▶ ACTION ITEM: Your task is to retype, exactly and with nothing else, every line from the one containing "- 데이터 처리량 4.2배 증가" to the end of the listing.

Start of INPUT RECORDS

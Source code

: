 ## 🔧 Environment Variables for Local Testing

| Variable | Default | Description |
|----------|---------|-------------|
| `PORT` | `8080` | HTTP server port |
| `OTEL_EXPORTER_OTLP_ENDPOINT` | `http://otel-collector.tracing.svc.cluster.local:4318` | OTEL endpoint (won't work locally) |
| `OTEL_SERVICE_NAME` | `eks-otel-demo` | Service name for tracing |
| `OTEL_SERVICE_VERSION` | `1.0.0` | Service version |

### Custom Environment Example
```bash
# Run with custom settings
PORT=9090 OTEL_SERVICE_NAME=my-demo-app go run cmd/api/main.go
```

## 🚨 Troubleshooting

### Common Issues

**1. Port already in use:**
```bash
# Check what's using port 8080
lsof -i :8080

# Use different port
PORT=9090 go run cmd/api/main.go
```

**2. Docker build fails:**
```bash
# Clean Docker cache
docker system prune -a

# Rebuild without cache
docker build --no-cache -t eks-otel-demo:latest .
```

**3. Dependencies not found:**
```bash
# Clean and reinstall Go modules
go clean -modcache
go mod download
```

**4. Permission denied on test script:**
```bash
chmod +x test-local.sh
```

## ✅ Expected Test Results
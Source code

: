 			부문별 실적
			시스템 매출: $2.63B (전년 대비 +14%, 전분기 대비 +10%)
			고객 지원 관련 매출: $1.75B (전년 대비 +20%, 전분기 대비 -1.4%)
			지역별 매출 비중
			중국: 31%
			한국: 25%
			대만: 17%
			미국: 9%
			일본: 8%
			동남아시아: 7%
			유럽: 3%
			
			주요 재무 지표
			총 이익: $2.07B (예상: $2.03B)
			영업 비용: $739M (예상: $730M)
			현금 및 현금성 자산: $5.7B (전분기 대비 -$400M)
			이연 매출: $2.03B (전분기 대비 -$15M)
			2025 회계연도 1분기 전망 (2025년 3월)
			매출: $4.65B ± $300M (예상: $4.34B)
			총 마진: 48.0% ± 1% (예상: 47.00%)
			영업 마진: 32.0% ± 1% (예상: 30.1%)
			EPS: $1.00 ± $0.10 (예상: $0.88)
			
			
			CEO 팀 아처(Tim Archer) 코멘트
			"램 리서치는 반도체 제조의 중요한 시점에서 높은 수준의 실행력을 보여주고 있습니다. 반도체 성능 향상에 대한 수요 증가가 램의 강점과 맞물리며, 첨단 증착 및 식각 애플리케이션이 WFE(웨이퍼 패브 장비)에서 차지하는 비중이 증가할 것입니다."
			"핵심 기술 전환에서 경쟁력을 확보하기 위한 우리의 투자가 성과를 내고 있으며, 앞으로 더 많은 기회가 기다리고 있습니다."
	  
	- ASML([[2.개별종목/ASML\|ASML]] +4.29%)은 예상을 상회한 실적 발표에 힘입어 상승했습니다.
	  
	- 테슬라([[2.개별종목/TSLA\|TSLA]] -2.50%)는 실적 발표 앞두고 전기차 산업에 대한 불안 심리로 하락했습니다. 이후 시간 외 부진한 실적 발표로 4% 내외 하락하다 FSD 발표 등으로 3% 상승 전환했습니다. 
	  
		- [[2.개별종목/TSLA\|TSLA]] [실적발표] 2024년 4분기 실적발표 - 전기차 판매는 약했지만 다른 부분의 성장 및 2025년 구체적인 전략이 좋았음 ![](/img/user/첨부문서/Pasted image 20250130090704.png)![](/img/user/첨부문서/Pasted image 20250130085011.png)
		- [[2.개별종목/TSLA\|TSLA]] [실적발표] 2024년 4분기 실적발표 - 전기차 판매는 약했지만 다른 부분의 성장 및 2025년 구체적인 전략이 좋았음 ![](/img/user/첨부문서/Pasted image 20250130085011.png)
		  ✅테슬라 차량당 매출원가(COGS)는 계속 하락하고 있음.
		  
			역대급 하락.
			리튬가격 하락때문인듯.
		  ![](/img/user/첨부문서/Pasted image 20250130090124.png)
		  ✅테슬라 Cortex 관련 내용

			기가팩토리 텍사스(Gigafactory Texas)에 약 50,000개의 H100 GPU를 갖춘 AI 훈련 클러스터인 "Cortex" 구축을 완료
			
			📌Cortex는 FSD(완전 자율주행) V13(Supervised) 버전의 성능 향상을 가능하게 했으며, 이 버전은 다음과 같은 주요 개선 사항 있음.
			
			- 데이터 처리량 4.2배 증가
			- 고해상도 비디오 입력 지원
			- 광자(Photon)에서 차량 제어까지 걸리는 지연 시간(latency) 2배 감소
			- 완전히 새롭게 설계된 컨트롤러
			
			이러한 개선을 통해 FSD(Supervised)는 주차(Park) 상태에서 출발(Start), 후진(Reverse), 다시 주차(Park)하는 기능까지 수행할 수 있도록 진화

End of INPUT RECORDS

▶ COMPLETED EXERCISE:
			- 데이터 처리량 4.2배 증가
			- 고해상도 비디오 입력 지원
			- 광자(Photon)에서 차량 제어까지 걸리는 지연 시간(latency) 2배 감소
			- 완전히 새롭게 설계된 컨트롤러
			
			이러한 개선을 통해 FSD(Supervised)는 주차(Park) 상태에서 출발(Start), 후진(Reverse), 다시 주차(Park)하는 기능까지 수행할 수 있도록 진화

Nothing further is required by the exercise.